Examples of research challenges include: 1) how to embed tables in a vector space with their schemas, instances and associated metadata; 2) how to combine semantics from Language Models and Knowledge Graphs for semantic table annotation and schema inference; and 3) how to characterize complex relationships between tables and table attributes and to use these to inform data integration.

Applicants are expected to have:

1. An excellent undergraduate degree in Computer Science or Mathematics (or related discipline), and preferably, a relevant M.Sc. degree.
2. Confidence and independence in programming complex systems in Java or Python.
3. Previous academic or industry experience in at least one of the relevant topics such as Machine Learning, Natural Language Processing, Semantic Web, Knowledge Engineering, Data Engineering and Data Science.
4. Excellent report writing and presentation skills.

Please note that applicants must additionally satisfy the standard requirements for postgraduate studies at the University of Manchester, such as a first-class or high upper-second class (or an equivalent international qualification) and English language qualifications, as stated in the Postgraduate Research Degree guidelines.

Person specification

For information


Applicants will be required to evidence the following skills and qualifications.

  • You must be capable of performing at a very high level.
  • You must have a self-driven interest in uncovering and solving unknown problems and be able to work hard and creatively without constant supervision.

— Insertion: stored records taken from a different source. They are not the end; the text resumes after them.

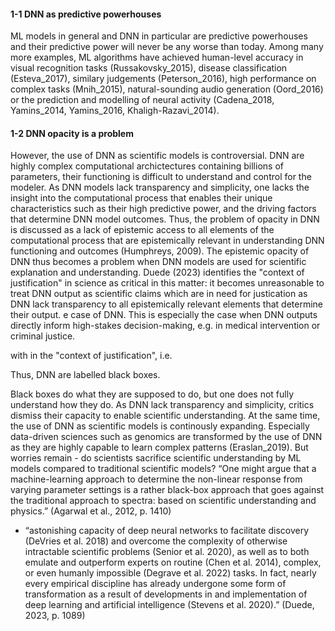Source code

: #### 1-1 DNN as predictive powerhouses

ML models in general and DNN in particular are predictive powerhouses and their predictive power will never be any worse than today. Among many more examples, ML algorithms have achieved human-level accuracy in visual recognition tasks (Russakovsky_2015), disease classification (Esteva_2017), similary judgements (Peterson_2016), high performance on complex tasks (Mnih_2015), natural-sounding audio generation (Oord_2016) or the prediction and modelling of neural activity (Cadena_2018, Yamins_2014, Yamins_2016, Khaligh-Razavi_2014).


#### 1-2 DNN opacity is a problem


However, the use of DNN as scientific models is controversial. DNN are highly complex computational archictectures containing billions of parameters, their functioning is difficult to understand and control for the modeler. As DNN models lack transparency and simplicity, one lacks the insight into the computational process that enables their unique characteristics such as their high predictive power, and the driving factors that determine DNN model outcomes. Thus, the problem of opacity in DNN is discussed as a lack of epistemic access to all elements of the computational process that are epistemically relevant in understanding DNN functioning and outcomes (Humphreys, 2009).
The epistemic opacity of DNN thus becomes a problem when DNN models are used for scientific explanation and understanding. Duede (2023) identifies the "context of justification" in science as critical in this matter: it becomes unreasonable to treat DNN output as scientific claims which are in need for justication as DNN lack transparency to all epistemically relevant elements that determine their output. e case of DNN. This is especially the case when DNN outputs directly inform high-stakes decision-making, e.g. in medical intervention or criminal justice.

with in the "context of justification", i.e. 


Thus, DNN are labelled black boxes. 

Black boxes do what they are supposed to do, but one does not fully understand how they do. As DNN lack transparency and simplicity, critics dismiss their capacity to enable scientific understanding. At the same time, the use of DNN as scientific models is continously expanding. Especially data-driven sciences such as genomics are transformed by the use of DNN as they are highly capable to learn complex patterns (Eraslan_2019). But worries remain - do scientists sacrifice scientific understanding by ML models compared to traditional scientific models?
“One might argue that a machine-learning approach to determine the non-linear response from varying parameter settings is a rather black-box approach that goes against the traditional approach to spectra: based on scientific understanding and physics.” (Agarwal et al., 2012, p. 1410)





- “astonishing capacity of deep neural networks to facilitate discovery (DeVries et al. 2018) and overcome the complexity of otherwise intractable scientific problems (Senior et al. 2020), as well as to both emulate and outperform experts on routine (Chen et al. 2014), complex, or even humanly impossible (Degrave et al. 2022) tasks. In fact, nearly every empirical discipline has already undergone some form of transformation as a result of developments in and implementation of deep learning and artificial intelligence (Stevens et al. 2020).” (Duede, 2023, p. 1089)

Applicants will be required to evidence the following skills and qualifications.

  • You will have good time management.
  • You will possess determination (which is often more important than qualifications) although you'll need a good amount of both.


Applicants will be required to address the following.

  • Comment on your transcript/predicted degree marks, outlining both strong and weak points.
  • Discuss your final year Undergraduate project work - and if appropriate your MSc project work.
  • How well does your previous study prepare you for undertaking Postgraduate Research?
  • Why do you believe you are suitable for doing Postgraduate Research?